I came up on a problem where I have to prove that there does not exist a point $a\in\mathbb{C}$ on the segment $[1,i]$ such that $i+1=3a^2$.
I am struggling to understand what is meant by $a$ being on the segment $[1,i]$. Does it mean that $a$ is on the segment from $(1,0)$ to $(0,i)$ on the complex plane? Or does it means something different?
On
No; it means that it belongs to $\{\lambda i+(1-\lambda)\mid\lambda\in[0,1]\}$. This set is precisely the line segmen joining $1$ to $i$. Note that $\lambda i+(1-\lambda)$ is equal to $1$ when $\lambda=0$ and it is equal to $i$ when $\lambda=1$.
On
As others have noted, the "segment $[1,i]$" most likely means the line segment in the complex plane connecting $1$ on the real axis to $i$ on the imaginary axis.
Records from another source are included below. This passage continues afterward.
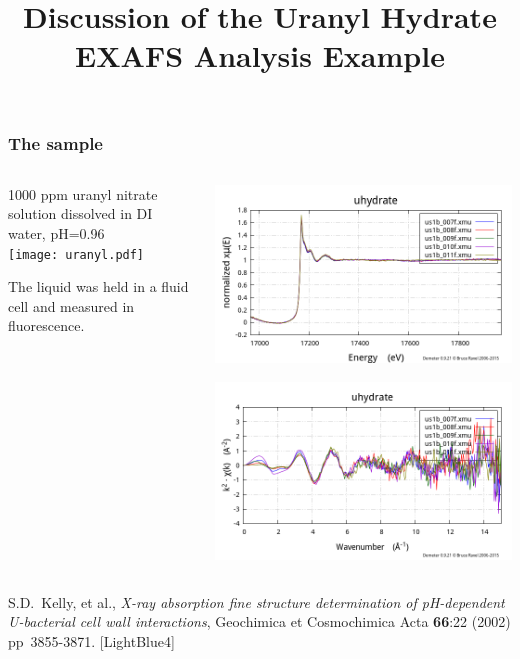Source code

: \documentclass[10pt, xcolor=x11names, compress]{beamer}
\title{Discussion of the Uranyl Hydrate EXAFS Analysis Example}
\begin{document}
\maketitle


\begin{frame}
  \frametitle{The sample}
  \begin{columns}[T]
    \begin{column}{0.5\linewidth}
      1000 ppm uranyl nitrate solution dissolved in DI water, pH=0.96\\[3ex]

      \texttt{[image: uranyl.pdf]}

      \bigskip

      The liquid was held in a fluid cell and measured in fluorescence.
    \end{column}
    \begin{column}{0.5\linewidth}
      \includegraphics[width=\linewidth]{images/uhydrate_mu.png}

      \includegraphics[width=\linewidth]{images/uhydrate_chi.png}
    \end{column}
  \end{columns}

  \begin{bottomnote}[0.7][19.0]
    S.D.\ Kelly, et al., \textit{X-ray absorption fine structure
      determination of pH-dependent U-bacterial cell wall
      interactions}, Geochimica et Cosmochimica Acta \textbf{66}:22
    (2002) pp\  3855-3871.
    [LightBlue4]
  \end{bottomnote}
\end{frame}
\end{document}
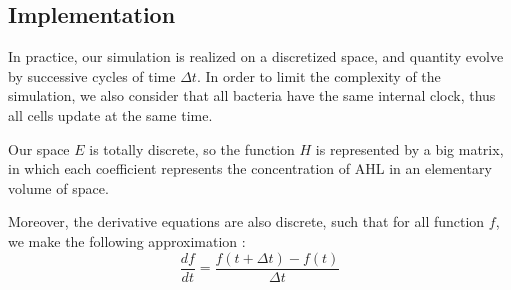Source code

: \documentclass[a4paper]{article}
\theoremstyle{definition}
\begin{document}
\subsection{Implementation}

In practice, our simulation is realized on a discretized space, and quantity evolve by successive cycles of time $\Delta t$. In order to limit the complexity of the simulation, we also consider that all bacteria have the same internal clock, thus all cells update at the same time.

Our space $E$ is totally discrete, so the function $H$ is represented by a big matrix, in which each coefficient represents the concentration of AHL in an elementary volume of space.

Moreover, the derivative equations are also discrete, such that for all function $f$, we make the following approximation :
$$\frac{df}{dt} = \frac{f(t+\Delta t) - f(t)}{\Delta t}$$
\end{document}
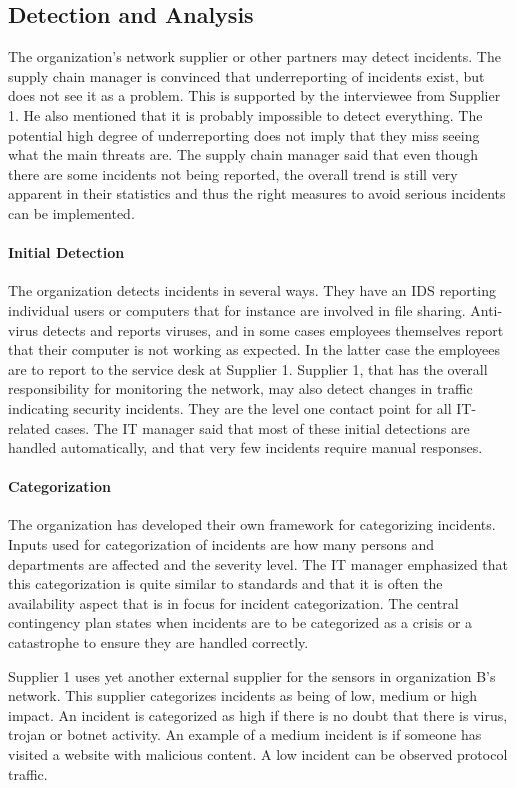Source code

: \subsection{Detection and Analysis}
The organization's network supplier or other partners may detect incidents. The supply chain manager is convinced that underreporting of incidents exist, but does not see it as a problem. This is supported by the interviewee from Supplier 1. He also mentioned that it is probably impossible to detect everything. The potential high degree of underreporting does not imply that they miss seeing what the main threats are. The supply chain manager said that even though there are some incidents not being reported, the overall trend is still very apparent in their statistics and thus the right measures to avoid serious incidents can be implemented. 

\paragraph{Initial Detection}
The organization detects incidents in several ways. They have an \ac{IDS} reporting individual users or computers that for instance are involved in file sharing. Anti-virus detects and reports viruses, and in some cases employees themselves report that their computer is not working as expected. In the latter case the employees are to report to the service desk at Supplier 1. Supplier 1, that has the overall responsibility for monitoring the network, may also detect changes in traffic indicating security incidents. They are the level one contact point for all IT-related cases. The IT manager said that most of these initial detections are handled automatically, and that very few incidents require manual responses. 

\paragraph{Categorization}
The organization has developed their own framework for categorizing incidents. Inputs used for categorization of incidents are how many persons and departments are affected and the severity level. The IT manager emphasized that this categorization is quite similar to standards and that it is often the availability aspect that is in focus for incident categorization. The central contingency plan states when incidents are to be categorized as a crisis or a catastrophe to ensure they are handled correctly.

Supplier 1 uses yet another external supplier for the sensors in organization B's network. This supplier categorizes incidents as being of low, medium or high impact. An incident is categorized as high if there is no doubt that there is virus, trojan or botnet activity. An example of a medium incident is if someone has visited a website with malicious content. A low incident can be observed protocol traffic.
Note that the nearest this gets to the origin is at its midpoint, $(1+i)/2$, for which the modulus is $|(1+i)/2|=1/\sqrt2$. Consequently, if $a$ is any point on the segment, we see that
$$3|a|^2\ge3/2\gt\sqrt2=|1+i|$$
and thus it's not possible to have $3a^2=1+i$.
The line segment from $(1,0)$ to $(0,i)$ is the set of points $(t, i(1-t)), 0 \leq t \leq 1$. If this satisfies the given equation you get $1=2t-1$ and $1=2t(1-t)$. The first equation gives $t=2/3$ so the second equation cannot hold.